**Description of the task**:
Beneath this line are entries. Copy the range from the line with "- package.scope: 作用域, 可以是包名, 也可以是类名" to the line with "## How do install", ends included, exactly; leave pictures out.

**Dataset entries**:
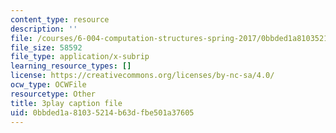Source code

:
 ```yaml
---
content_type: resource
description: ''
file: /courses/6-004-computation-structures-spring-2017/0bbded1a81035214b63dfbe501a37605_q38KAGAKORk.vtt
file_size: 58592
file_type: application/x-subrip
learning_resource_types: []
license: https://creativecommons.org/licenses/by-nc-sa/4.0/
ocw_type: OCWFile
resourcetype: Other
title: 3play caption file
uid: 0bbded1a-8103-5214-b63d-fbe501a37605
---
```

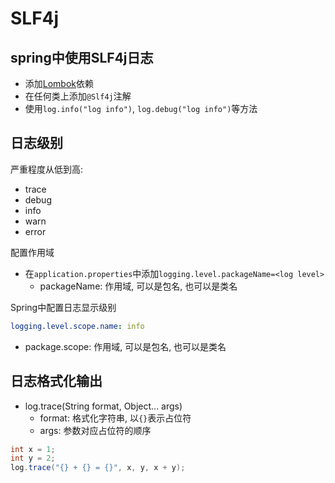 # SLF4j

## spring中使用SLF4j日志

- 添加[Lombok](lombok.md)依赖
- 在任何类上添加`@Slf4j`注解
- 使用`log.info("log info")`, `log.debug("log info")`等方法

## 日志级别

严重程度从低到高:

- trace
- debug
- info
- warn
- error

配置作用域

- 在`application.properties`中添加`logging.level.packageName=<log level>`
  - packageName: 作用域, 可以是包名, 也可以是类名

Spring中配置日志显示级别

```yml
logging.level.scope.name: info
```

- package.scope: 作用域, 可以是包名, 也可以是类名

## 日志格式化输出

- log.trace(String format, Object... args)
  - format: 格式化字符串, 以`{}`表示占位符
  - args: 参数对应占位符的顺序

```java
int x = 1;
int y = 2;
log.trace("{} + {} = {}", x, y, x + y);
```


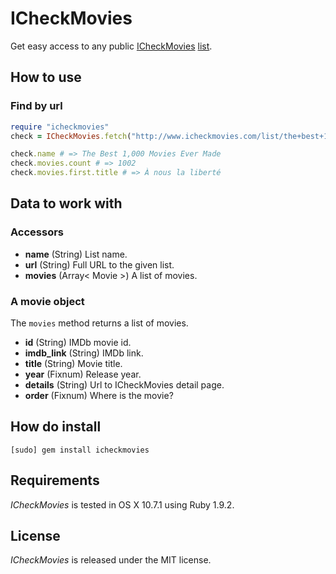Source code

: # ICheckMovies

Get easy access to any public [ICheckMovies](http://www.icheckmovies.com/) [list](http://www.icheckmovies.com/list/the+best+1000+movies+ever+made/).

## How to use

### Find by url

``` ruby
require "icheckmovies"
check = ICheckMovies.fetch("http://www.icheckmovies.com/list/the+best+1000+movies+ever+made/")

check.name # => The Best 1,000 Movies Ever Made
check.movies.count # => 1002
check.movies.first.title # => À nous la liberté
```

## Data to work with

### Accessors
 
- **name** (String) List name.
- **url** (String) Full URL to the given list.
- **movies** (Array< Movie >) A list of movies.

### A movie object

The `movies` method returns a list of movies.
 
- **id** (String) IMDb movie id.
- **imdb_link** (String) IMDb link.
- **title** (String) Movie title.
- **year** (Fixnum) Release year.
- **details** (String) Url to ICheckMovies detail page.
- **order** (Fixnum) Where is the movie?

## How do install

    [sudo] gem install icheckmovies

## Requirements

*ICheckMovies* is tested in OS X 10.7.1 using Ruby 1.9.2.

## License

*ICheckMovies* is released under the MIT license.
==
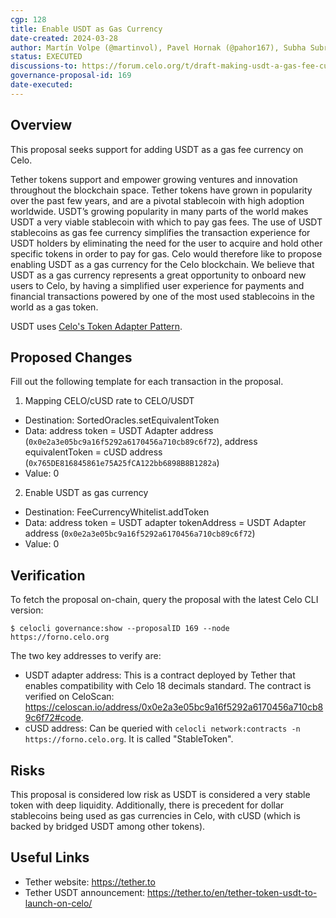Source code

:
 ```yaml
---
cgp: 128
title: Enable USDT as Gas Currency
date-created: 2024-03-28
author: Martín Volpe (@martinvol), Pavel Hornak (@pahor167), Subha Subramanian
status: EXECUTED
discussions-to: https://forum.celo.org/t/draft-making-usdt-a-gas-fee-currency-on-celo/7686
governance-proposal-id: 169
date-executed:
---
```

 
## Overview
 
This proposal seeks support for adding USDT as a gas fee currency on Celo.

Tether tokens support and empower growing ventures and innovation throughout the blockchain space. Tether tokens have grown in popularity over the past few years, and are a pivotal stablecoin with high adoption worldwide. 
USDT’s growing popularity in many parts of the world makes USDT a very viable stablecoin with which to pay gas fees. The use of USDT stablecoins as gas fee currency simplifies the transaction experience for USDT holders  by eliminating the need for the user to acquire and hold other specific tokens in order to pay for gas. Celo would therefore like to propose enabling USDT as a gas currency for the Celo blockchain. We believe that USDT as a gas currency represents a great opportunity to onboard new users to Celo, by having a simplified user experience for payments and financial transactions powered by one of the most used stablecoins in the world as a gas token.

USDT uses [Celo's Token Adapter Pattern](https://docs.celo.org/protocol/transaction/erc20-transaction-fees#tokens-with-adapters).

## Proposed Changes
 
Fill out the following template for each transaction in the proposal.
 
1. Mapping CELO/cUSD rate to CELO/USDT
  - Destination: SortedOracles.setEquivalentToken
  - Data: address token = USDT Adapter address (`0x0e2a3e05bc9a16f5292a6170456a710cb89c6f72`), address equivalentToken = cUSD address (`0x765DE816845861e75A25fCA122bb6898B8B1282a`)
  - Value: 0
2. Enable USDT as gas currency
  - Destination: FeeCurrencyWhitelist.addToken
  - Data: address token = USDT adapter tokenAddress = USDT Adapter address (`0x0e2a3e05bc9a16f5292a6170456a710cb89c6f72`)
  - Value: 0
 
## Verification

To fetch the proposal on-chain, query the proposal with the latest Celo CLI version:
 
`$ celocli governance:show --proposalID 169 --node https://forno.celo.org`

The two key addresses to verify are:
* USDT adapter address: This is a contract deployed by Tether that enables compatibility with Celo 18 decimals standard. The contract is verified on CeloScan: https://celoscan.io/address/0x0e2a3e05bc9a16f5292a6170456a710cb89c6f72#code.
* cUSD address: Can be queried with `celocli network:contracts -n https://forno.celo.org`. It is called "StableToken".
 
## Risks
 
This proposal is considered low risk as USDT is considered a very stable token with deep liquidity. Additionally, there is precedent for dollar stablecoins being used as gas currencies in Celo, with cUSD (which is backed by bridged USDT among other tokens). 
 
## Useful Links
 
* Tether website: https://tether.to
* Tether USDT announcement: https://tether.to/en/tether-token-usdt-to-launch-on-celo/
---
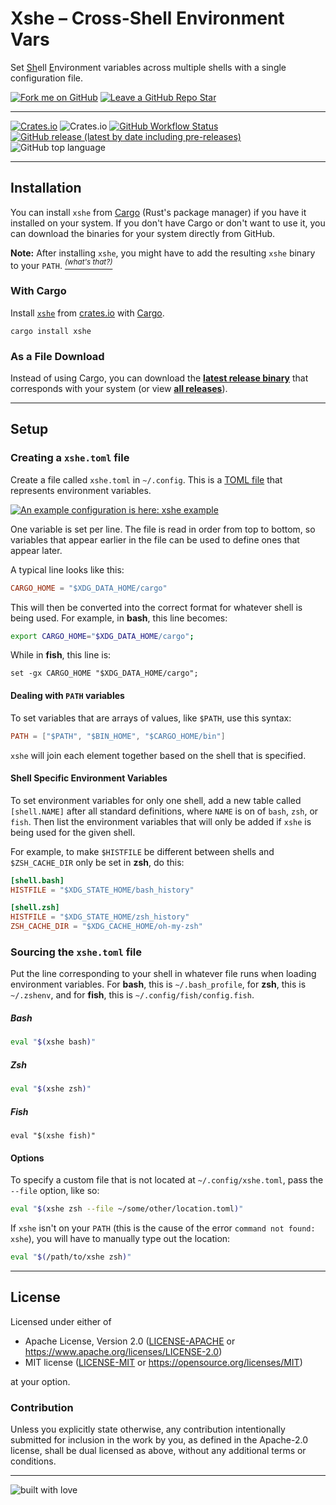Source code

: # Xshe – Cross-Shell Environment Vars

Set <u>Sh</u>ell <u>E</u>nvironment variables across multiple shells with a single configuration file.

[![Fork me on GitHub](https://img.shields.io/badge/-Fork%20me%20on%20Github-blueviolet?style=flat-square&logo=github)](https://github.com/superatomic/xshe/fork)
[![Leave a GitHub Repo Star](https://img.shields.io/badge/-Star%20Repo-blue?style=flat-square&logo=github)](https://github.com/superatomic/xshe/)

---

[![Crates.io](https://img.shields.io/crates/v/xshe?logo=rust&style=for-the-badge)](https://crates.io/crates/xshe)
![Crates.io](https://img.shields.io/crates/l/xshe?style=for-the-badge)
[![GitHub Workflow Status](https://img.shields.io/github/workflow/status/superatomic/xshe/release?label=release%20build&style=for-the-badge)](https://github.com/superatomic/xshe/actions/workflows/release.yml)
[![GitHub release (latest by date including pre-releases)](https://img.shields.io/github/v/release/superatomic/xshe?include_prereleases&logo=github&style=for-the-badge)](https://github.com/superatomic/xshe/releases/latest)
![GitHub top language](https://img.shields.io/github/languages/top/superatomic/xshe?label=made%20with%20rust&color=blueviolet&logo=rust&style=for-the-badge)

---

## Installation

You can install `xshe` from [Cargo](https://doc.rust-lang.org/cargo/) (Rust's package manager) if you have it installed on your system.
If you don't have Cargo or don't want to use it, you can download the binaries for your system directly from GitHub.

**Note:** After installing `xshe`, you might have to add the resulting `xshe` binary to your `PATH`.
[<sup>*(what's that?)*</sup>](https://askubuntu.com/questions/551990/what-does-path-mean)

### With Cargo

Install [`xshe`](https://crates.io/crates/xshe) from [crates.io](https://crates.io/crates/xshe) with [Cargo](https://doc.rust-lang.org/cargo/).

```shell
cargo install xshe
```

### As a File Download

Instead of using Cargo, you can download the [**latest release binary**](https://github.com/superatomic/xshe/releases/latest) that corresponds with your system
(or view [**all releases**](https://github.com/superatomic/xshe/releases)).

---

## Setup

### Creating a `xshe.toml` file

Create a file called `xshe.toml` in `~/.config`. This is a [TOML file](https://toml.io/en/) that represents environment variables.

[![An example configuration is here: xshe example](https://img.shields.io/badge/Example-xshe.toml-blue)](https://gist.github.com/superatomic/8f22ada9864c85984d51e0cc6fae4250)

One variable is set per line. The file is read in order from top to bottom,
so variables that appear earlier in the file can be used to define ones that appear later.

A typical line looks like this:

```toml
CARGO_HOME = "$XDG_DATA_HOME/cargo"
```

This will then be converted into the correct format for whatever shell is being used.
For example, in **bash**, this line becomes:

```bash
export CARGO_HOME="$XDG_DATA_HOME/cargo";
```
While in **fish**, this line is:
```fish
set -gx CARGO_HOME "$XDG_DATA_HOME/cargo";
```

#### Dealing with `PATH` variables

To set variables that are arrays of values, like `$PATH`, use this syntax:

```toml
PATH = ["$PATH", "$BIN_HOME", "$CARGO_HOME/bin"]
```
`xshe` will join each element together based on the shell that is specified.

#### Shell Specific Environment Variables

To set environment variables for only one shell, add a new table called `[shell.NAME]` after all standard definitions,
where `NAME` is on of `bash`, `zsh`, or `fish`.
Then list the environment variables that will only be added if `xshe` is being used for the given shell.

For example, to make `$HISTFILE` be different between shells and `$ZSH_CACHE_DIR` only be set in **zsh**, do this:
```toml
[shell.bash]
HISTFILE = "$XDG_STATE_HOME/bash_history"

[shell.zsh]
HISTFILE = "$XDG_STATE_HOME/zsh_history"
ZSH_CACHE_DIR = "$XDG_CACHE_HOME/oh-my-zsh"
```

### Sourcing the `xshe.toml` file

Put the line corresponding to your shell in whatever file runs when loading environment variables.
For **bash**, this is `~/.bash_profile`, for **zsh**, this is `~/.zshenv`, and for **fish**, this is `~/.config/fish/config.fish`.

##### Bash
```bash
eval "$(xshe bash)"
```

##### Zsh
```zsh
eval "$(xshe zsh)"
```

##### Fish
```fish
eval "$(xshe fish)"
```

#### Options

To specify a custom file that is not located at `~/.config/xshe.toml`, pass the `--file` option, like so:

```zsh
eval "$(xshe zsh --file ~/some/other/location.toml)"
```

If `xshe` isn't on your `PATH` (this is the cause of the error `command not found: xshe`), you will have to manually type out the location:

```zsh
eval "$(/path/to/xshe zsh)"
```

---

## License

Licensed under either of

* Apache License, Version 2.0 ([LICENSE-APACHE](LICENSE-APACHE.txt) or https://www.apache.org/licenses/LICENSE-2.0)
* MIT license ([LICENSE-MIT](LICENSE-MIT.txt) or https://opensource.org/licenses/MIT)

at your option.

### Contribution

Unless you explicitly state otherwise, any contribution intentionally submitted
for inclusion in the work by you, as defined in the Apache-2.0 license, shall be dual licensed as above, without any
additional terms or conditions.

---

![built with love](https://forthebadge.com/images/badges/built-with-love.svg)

**Response below**:
- package.scope: 作用域, 可以是包名, 也可以是类名

## 日志格式化输出

- log.trace(String format, Object... args)
  - format: 格式化字符串, 以`{}`表示占位符
  - args: 参数对应占位符的顺序

```java
int x = 1;
int y = 2;
log.trace("{} + {} = {}", x, y, x + y);
```


Source code

: # ICheckMovies

Get easy access to any public [ICheckMovies](http://www.icheckmovies.com/) [list](http://www.icheckmovies.com/list/the+best+1000+movies+ever+made/).

## How to use

### Find by url

``` ruby
require "icheckmovies"
check = ICheckMovies.fetch("http://www.icheckmovies.com/list/the+best+1000+movies+ever+made/")

check.name # => The Best 1,000 Movies Ever Made
check.movies.count # => 1002
check.movies.first.title # => À nous la liberté
```

## Data to work with

### Accessors
 
- **name** (String) List name.
- **url** (String) Full URL to the given list.
- **movies** (Array< Movie >) A list of movies.

### A movie object

The `movies` method returns a list of movies.
 
- **id** (String) IMDb movie id.
- **imdb_link** (String) IMDb link.
- **title** (String) Movie title.
- **year** (Fixnum) Release year.
- **details** (String) Url to ICheckMovies detail page.
- **order** (Fixnum) Where is the movie?

## How do install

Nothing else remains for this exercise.